如何避免在网络爬虫时出现断词
How to avoid getting broken words while webcrawling
我正在尝试从该网站抓取电影片名:https://www.the-numbers.com/market/2019/top-grossing-movies
并且不断出现像“John Wick: Chapter 3 –”这样的断句。
这是图片:
这是代码:
url = "https://www.the-numbers.com/market/" + "2019" + "/top-grossing-movies"
raw = requests.get(url,
headers={'User-Agent':'Mozilla/5.0'})
html = BeautifulSoup(raw.text, "html.parser")
movie_list = html.select("#page_filling_chart table tr > td > b > a") #"#page_filling_chart > table > tbody > tr > td > b"
for i in range(len(movie_list)):
print(movie_list[i].text)
这些是输出:
Avengers: Endgame
The Lion King
Frozen II
Toy Story 4
Captain Marvel
Star Wars: The Rise of Skyw…
Spider-Man: Far From Home
Aladdin
Joker
Jumanji: The Next Level
It: Chapter Two
Us
Fast & Furious Presents: Ho…
John Wick: Chapter 3 — Para…
How to Train Your Dragon: T…
The Secret Life of Pets 2
Pokémon: Detective Pikachu
Once Upon a Time…in Hollywo…
我想知道为什么我总是收到这些断字以及如何解决这个问题!
由于此页面是 server-render,当标题损坏时,您可以单独请求这些页面。(另外不要忘记通过正则表达式获取标题,因为其页面标题包含出版物日期。)
试试下面的代码:
import requests
from bs4 import BeautifulSoup
url = "https://www.the-numbers.com/market/" + "2019" + "/top-grossing-movies"
raw = requests.get(url, headers={'User-Agent': 'Mozilla/5.0'})
html = BeautifulSoup(raw.text, "html.parser")
movie_list = html.select("#page_filling_chart table tr > td > b > a") # "#page_filling_chart > table > tbody > tr > td > b"
for movie in movie_list:
raw = requests.get("https://www.the-numbers.com" + movie.get("href"), headers={'User-Agent': 'Mozilla/5.0'})
raw.encoding = 'utf-8'
html = BeautifulSoup(raw.text, "html.parser")
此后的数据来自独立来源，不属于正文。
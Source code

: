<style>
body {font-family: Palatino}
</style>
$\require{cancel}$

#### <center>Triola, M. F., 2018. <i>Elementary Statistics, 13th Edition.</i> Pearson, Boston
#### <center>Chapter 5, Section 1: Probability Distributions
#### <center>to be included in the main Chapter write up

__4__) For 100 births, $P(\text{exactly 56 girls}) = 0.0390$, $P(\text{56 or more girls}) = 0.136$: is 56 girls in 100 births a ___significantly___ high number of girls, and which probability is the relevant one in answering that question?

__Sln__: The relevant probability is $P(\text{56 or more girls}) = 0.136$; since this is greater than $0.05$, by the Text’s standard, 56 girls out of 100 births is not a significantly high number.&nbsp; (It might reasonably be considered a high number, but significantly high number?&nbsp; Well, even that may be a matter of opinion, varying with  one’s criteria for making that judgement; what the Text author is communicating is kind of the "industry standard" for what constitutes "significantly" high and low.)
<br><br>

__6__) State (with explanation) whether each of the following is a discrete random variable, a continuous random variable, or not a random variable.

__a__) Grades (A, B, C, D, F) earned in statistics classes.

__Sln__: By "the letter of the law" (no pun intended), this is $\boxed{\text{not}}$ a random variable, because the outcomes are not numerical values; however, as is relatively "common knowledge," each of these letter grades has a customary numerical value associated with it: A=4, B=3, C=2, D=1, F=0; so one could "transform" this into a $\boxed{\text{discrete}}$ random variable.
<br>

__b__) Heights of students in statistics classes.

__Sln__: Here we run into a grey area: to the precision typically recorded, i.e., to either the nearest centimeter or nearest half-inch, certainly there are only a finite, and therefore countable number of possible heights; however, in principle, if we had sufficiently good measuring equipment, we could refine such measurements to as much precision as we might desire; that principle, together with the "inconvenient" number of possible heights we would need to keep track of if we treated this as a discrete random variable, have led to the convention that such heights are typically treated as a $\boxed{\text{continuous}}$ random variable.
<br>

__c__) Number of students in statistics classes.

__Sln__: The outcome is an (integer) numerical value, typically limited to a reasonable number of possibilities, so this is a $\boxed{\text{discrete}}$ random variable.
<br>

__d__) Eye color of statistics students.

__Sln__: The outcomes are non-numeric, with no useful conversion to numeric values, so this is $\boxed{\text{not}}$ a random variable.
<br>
print(html.select_one("#main > div > h1").text)
这给了我:
Avengers: Endgame (2019)
The Lion King (2019)
Frozen II (2019)
Toy Story 4 (2019)
Captain Marvel (2019)
Star Wars: The Rise of Skywalker (2019)
Spider-Man: Far From Home (2019)
....
需要这样处理字符串,解决方法代码为:
import requests
from bs4 import BeautifulSoup
url = "https://www.the-numbers.com/market/" + "2019" + "/top-grossing-movies"
raw = requests.get(url,
headers={'User-Agent':'Mozilla/5.0'})
html = BeautifulSoup(raw.text, "lxml")
movie_list = html.select("#page_filling_chart table tr > td > b > a") #"#page_filling_chart > table > tbody > tr > td > b"
import unicodedata
for i in range(len(movie_list)):
movie_name = movie_list[i].text
print(unicodedata.normalize('NFKD', movie_name).encode('ascii', 'ignore').decode())
输出是这样的:
Avengers: Endgame
The Lion King
Frozen II
Toy Story 4
Captain Marvel
Star Wars: The Rise of Skyw...
Spider-Man: Far From Home
Aladdin
Joker
Jumanji: The Next Level
It: Chapter Two
Us
Fast & Furious Presents: Ho...
John Wick: Chapter 3 a Para...
How to Train Your Dragon: T...
The Secret Life of Pets 2
PokAmon: Detective Pikachu
Once Upon a Timeain Hollywo...
Shazam!
Aquaman
Knives Out
Dumbo
Maleficent: Mistress of Evil
.
.
Narcissister Organ Player
Chef Flynn
I am Not a Witch
Divide and Conquer: The Sto...
Senso
Never-Ending Man: Hayao Miy...
我正在尝试从该网站抓取电影片名:https://www.the-numbers.com/market/2019/top-grossing-movies
并且不断出现像“John Wick: Chapter 3 –”这样的断句。
这是图片:
这是代码:
url = "https://www.the-numbers.com/market/" + "2019" + "/top-grossing-movies"
raw = requests.get(url,
headers={'User-Agent':'Mozilla/5.0'})
html = BeautifulSoup(raw.text, "html.parser")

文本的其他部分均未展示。